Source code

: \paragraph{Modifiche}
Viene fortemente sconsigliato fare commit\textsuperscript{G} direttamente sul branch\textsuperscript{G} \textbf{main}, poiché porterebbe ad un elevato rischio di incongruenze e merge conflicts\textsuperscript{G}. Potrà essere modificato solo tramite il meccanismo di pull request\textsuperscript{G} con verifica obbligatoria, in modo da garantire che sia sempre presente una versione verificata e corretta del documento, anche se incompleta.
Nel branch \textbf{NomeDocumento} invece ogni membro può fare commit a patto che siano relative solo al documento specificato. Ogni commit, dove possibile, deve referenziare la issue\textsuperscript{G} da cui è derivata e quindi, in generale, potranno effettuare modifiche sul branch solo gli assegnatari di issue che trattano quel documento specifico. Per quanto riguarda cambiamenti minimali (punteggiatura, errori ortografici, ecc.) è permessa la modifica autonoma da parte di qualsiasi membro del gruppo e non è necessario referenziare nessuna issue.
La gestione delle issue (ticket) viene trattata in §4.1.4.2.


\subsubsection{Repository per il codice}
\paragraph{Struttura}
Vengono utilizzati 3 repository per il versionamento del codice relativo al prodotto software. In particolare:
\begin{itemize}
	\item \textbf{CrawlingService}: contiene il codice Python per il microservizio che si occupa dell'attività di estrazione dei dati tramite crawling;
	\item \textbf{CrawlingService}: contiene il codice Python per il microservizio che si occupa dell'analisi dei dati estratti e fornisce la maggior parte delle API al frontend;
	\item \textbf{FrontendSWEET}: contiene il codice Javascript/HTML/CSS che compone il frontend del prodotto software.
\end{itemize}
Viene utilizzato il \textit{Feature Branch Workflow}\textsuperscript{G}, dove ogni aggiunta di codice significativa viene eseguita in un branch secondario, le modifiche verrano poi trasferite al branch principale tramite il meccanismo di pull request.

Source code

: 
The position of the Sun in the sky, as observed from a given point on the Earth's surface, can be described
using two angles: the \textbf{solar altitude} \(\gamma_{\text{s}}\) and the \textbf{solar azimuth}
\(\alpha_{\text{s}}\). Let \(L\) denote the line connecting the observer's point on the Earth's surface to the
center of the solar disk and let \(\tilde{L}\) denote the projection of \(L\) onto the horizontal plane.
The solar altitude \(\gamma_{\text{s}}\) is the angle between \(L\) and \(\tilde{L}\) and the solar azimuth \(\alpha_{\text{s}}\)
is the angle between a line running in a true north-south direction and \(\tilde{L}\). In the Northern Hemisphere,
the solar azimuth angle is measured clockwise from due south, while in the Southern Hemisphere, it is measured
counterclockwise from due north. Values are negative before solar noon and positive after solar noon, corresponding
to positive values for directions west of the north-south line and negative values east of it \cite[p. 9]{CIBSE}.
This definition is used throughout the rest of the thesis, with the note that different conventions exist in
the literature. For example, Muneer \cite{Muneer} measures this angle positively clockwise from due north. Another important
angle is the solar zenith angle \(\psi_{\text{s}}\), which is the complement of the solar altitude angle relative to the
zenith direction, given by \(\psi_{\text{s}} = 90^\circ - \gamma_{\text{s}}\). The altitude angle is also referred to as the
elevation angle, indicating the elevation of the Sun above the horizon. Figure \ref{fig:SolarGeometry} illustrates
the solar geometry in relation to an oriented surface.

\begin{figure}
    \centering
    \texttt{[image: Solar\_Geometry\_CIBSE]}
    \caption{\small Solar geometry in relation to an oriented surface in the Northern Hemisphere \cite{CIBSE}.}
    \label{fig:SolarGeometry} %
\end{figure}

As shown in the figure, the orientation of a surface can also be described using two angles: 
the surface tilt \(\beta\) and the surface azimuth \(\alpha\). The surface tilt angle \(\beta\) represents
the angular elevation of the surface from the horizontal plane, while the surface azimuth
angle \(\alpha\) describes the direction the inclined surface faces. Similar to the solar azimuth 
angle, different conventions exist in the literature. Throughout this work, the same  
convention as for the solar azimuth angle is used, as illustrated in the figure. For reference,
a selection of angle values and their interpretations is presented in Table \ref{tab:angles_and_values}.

-- Task details --
Transcribe the lines above precisely, keeping each one unchanged.

-- Answer to the exercise --
Source code

: \paragraph{Modifiche}
Viene fortemente sconsigliato fare commit\textsuperscript{G} direttamente sul branch\textsuperscript{G} \textbf{main}, poiché porterebbe ad un elevato rischio di incongruenze e merge conflicts\textsuperscript{G}. Potrà essere modificato solo tramite il meccanismo di pull request\textsuperscript{G} con verifica obbligatoria, in modo da garantire che sia sempre presente una versione verificata e corretta del documento, anche se incompleta.
Nel branch \textbf{NomeDocumento} invece ogni membro può fare commit a patto che siano relative solo al documento specificato. Ogni commit, dove possibile, deve referenziare la issue\textsuperscript{G} da cui è derivata e quindi, in generale, potranno effettuare modifiche sul branch solo gli assegnatari di issue che trattano quel documento specifico. Per quanto riguarda cambiamenti minimali (punteggiatura, errori ortografici, ecc.) è permessa la modifica autonoma da parte di qualsiasi membro del gruppo e non è necessario referenziare nessuna issue.
La gestione delle issue (ticket) viene trattata in §4.1.4.2.


\subsubsection{Repository per il codice}
\paragraph{Struttura}
Vengono utilizzati 3 repository per il versionamento del codice relativo al prodotto software. In particolare:
\begin{itemize}
	\item \textbf{CrawlingService}: contiene il codice Python per il microservizio che si occupa dell'attività di estrazione dei dati tramite crawling;
	\item \textbf{CrawlingService}: contiene il codice Python per il microservizio che si occupa dell'analisi dei dati estratti e fornisce la maggior parte delle API al frontend;
	\item \textbf{FrontendSWEET}: contiene il codice Javascript/HTML/CSS che compone il frontend del prodotto software.
\end{itemize}
Viene utilizzato il \textit{Feature Branch Workflow}\textsuperscript{G}, dove ogni aggiunta di codice significativa viene eseguita in un branch secondario, le modifiche verrano poi trasferite al branch principale tramite il meccanismo di pull request.

Source code

: 
The position of the Sun in the sky, as observed from a given point on the Earth's surface, can be described
using two angles: the \textbf{solar altitude} \(\gamma_{\text{s}}\) and the \textbf{solar azimuth}
\(\alpha_{\text{s}}\). Let \(L\) denote the line connecting the observer's point on the Earth's surface to the
center of the solar disk and let \(\tilde{L}\) denote the projection of \(L\) onto the horizontal plane.
The solar altitude \(\gamma_{\text{s}}\) is the angle between \(L\) and \(\tilde{L}\) and the solar azimuth \(\alpha_{\text{s}}\)
is the angle between a line running in a true north-south direction and \(\tilde{L}\). In the Northern Hemisphere,
the solar azimuth angle is measured clockwise from due south, while in the Southern Hemisphere, it is measured
counterclockwise from due north. Values are negative before solar noon and positive after solar noon, corresponding
to positive values for directions west of the north-south line and negative values east of it \cite[p. 9]{CIBSE}.
This definition is used throughout the rest of the thesis, with the note that different conventions exist in
the literature. For example, Muneer \cite{Muneer} measures this angle positively clockwise from due north. Another important
angle is the solar zenith angle \(\psi_{\text{s}}\), which is the complement of the solar altitude angle relative to the
zenith direction, given by \(\psi_{\text{s}} = 90^\circ - \gamma_{\text{s}}\). The altitude angle is also referred to as the
elevation angle, indicating the elevation of the Sun above the horizon. Figure \ref{fig:SolarGeometry} illustrates
the solar geometry in relation to an oriented surface.

\begin{figure}
    \centering
    \texttt{[image: Solar\_Geometry\_CIBSE]}
    \caption{\small Solar geometry in relation to an oriented surface in the Northern Hemisphere \cite{CIBSE}.}
    \label{fig:SolarGeometry} %
\end{figure}

As shown in the figure, the orientation of a surface can also be described using two angles: 
the surface tilt \(\beta\) and the surface azimuth \(\alpha\). The surface tilt angle \(\beta\) represents
the angular elevation of the surface from the horizontal plane, while the surface azimuth
angle \(\alpha\) describes the direction the inclined surface faces. Similar to the solar azimuth 
angle, different conventions exist in the literature. Throughout this work, the same  
convention as for the solar azimuth angle is used, as illustrated in the figure. For reference,
a selection of angle values and their interpretations is presented in Table \ref{tab:angles_and_values}.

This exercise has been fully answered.